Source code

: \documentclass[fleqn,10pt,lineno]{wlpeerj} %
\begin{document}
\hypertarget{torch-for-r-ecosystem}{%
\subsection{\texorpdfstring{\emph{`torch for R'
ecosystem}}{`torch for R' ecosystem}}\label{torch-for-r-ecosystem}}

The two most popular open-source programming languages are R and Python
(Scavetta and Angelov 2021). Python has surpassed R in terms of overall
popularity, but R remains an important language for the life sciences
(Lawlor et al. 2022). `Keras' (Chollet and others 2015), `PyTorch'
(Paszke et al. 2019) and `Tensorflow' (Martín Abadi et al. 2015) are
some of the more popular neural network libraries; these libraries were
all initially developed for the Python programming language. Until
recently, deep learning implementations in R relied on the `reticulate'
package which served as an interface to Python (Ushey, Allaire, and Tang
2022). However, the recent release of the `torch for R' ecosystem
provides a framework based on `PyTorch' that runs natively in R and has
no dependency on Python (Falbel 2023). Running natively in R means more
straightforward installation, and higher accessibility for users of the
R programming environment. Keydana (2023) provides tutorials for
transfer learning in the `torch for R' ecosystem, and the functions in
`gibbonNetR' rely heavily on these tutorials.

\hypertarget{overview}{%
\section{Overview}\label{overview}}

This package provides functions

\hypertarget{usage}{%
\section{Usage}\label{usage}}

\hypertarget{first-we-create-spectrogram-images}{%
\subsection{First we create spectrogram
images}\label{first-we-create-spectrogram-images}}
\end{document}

■ ■ ■ ■

#### [Try it]
Read through the entries and copy every line that includes "PyTorch".

#### [Your solution]
(Lawlor et al. 2022). `Keras' (Chollet and others 2015), `PyTorch'
provides a framework based on `PyTorch' that runs natively in R and has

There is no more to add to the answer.